## Activity
Sift the material for lines containing "Batch", and return them.

## Given entries
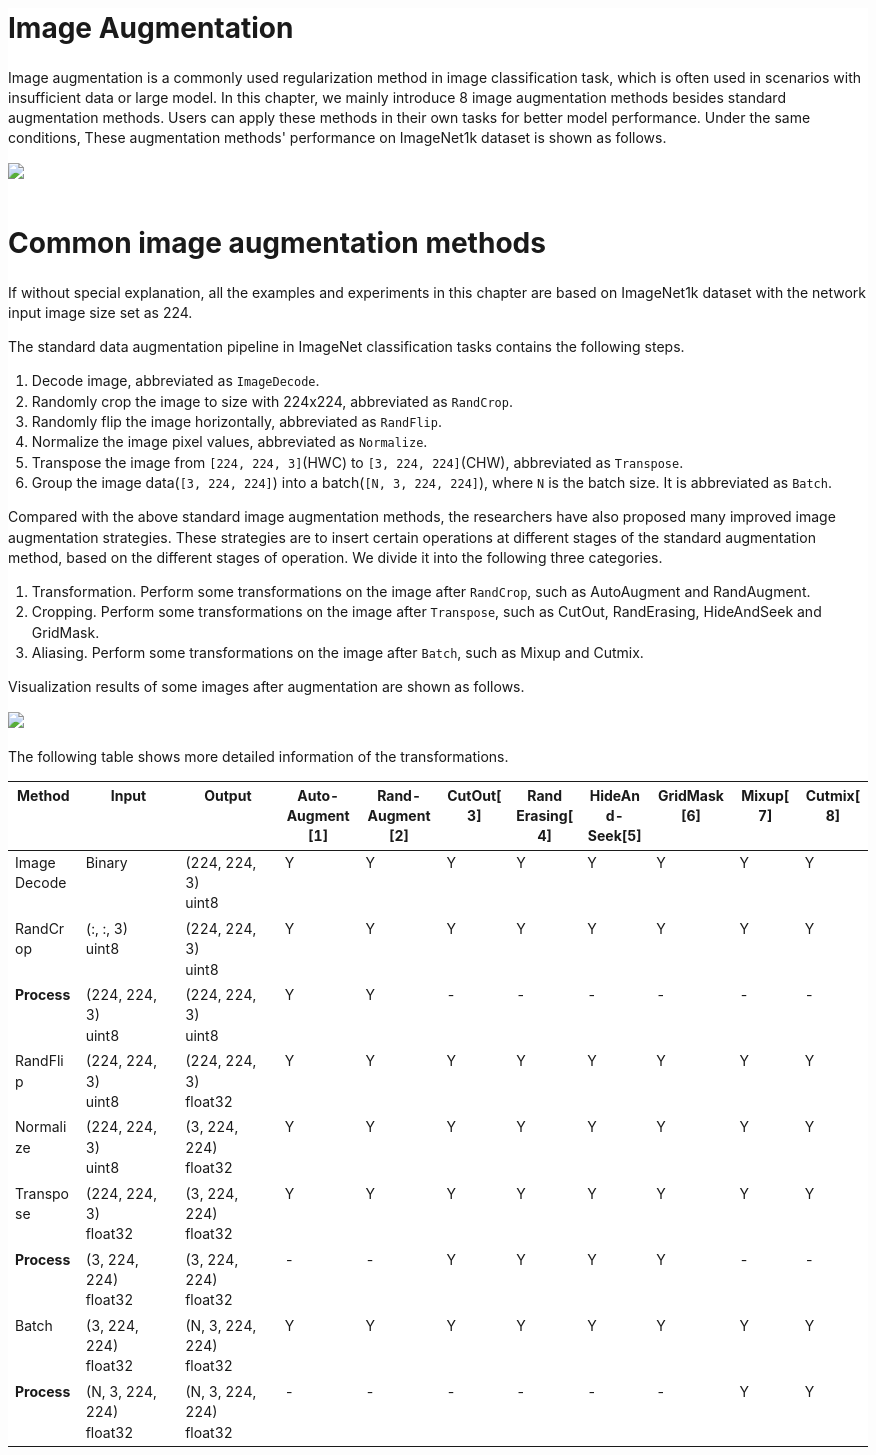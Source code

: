 # Image Augmentation


Image augmentation is a commonly used regularization method in image classification task, which is often used in scenarios with insufficient data or large model. In this chapter, we mainly introduce 8 image augmentation methods besides standard augmentation methods. Users can apply these methods in their own tasks for better model performance. Under the same conditions, These augmentation methods' performance on ImageNet1k dataset is shown as follows.

![](../../../images/image_aug/main_image_aug.png)


# Common image augmentation methods

If without special explanation, all the examples and experiments in this chapter are based on ImageNet1k dataset with the network input image size set as 224.

The standard data augmentation pipeline in ImageNet classification tasks contains the following steps.

1. Decode image, abbreviated as `ImageDecode`.
2. Randomly crop the image to size with 224x224, abbreviated as `RandCrop`.
3. Randomly flip the image horizontally, abbreviated as `RandFlip`.
4. Normalize the image pixel values, abbreviated as `Normalize`.
5. Transpose the image from `[224, 224, 3]`(HWC) to `[3, 224, 224]`(CHW), abbreviated as `Transpose`.
6. Group the image data(`[3, 224, 224]`) into a batch(`[N, 3, 224, 224]`), where `N` is the batch size. It is abbreviated as `Batch`.


Compared with the above standard image augmentation methods, the researchers have also proposed many improved image augmentation strategies. These strategies are to insert certain operations at different stages of the standard augmentation method, based on the different stages of operation. We divide it into the following three categories.

1. Transformation. Perform some transformations on the image after `RandCrop`, such as AutoAugment and RandAugment.
2. Cropping. Perform some transformations on the image after  `Transpose`, such as CutOut, RandErasing, HideAndSeek and GridMask.
3. Aliasing. Perform some transformations on the image after `Batch`, such as Mixup and Cutmix.


Visualization results of some images after augmentation are shown as follows.

![](../../../images/image_aug/image_aug_samples_s_en.jpg)


The following table shows more detailed information of the transformations.


| Method        | Input                        | Output                        | Auto-<br>Augment\[1\] | Rand-<br>Augment\[2\] | CutOut\[3\] | Rand<br>Erasing\[4\] | HideAnd-<br>Seek\[5\] | GridMask\[6\] | Mixup\[7\] | Cutmix\[8\] |
|-------------|---------------------------|---------------------------|------------------|------------------|-------------|------------------|------------------|---------------|------------|------------|
| Image<br>Decode | Binary                    | (224, 224, 3)<br>uint8      | Y                | Y                | Y           | Y                | Y                | Y             | Y          | Y |
| RandCrop    | (:, :, 3)<br>uint8          | (224, 224, 3)<br>uint8      | Y                | Y                | Y           | Y                | Y                | Y             | Y          | Y |
| **Process**     | (224, 224, 3)<br>uint8      | (224, 224, 3)<br>uint8      | Y                | Y                | \-          | \-               | \-               | \-            | \-         | \- |
| RandFlip    | (224, 224, 3)<br>uint8      | (224, 224, 3)<br>float32    | Y                | Y                | Y           | Y                | Y                | Y             | Y          | Y |
| Normalize   | (224, 224, 3)<br>uint8      | (3, 224, 224)<br>float32    | Y                | Y                | Y           | Y                | Y                | Y             | Y          | Y |
| Transpose   | (224, 224, 3)<br>float32    | (3, 224, 224)<br>float32    | Y                | Y                | Y           | Y                | Y                | Y             | Y          | Y |
| **Process**     | (3, 224, 224)<br>float32    | (3, 224, 224)<br>float32    | \-               | \-               | Y           | Y                | Y                | Y             | \-         | \- |
| Batch       | (3, 224, 224)<br>float32    | (N, 3, 224, 224)<br>float32 | Y                | Y                | Y           | Y                | Y                | Y             | Y          | Y |
| **Process**     | (N, 3, 224, 224)<br>float32 | (N, 3, 224, 224)<br>float32 | \-               | \-               | \-          | \-               | \-               | \-            | Y          | Y |

[test_baseline]: ../../../images/image_aug/test_baseline.jpeg
[test_autoaugment]: ../../../images/image_aug/test_autoaugment.jpeg
[test_cutout]: ../../../images/image_aug/test_cutout.jpeg
[test_gridmask]: ../../../images/image_aug/test_gridmask.jpeg
[gridmask-0]: ../../../images/image_aug/gridmask-0.png
[test_hideandseek]: ../../../images/image_aug/test_hideandseek.jpeg
[test_randaugment]: ../../../images/image_aug/test_randaugment.jpeg
[test_randomerassing]: ../../../images/image_aug/test_randomerassing.jpeg
[hide_and_seek_mask_expanation]: ../../../images/image_aug/hide-and-seek-visual.png
[test_mixup]: ../../../images/image_aug/test_mixup.png
[test_cutmix]: ../../../images/image_aug/test_cutmix.png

## Reply
6. Group the image data(`[3, 224, 224]`) into a batch(`[N, 3, 224, 224]`), where `N` is the batch size. It is abbreviated as `Batch`.
3. Aliasing. Perform some transformations on the image after `Batch`, such as Mixup and Cutmix.
| Batch       | (3, 224, 224)<br>float32    | (N, 3, 224, 224)<br>float32 | Y                | Y                | Y           | Y                | Y                | Y             | Y          | Y |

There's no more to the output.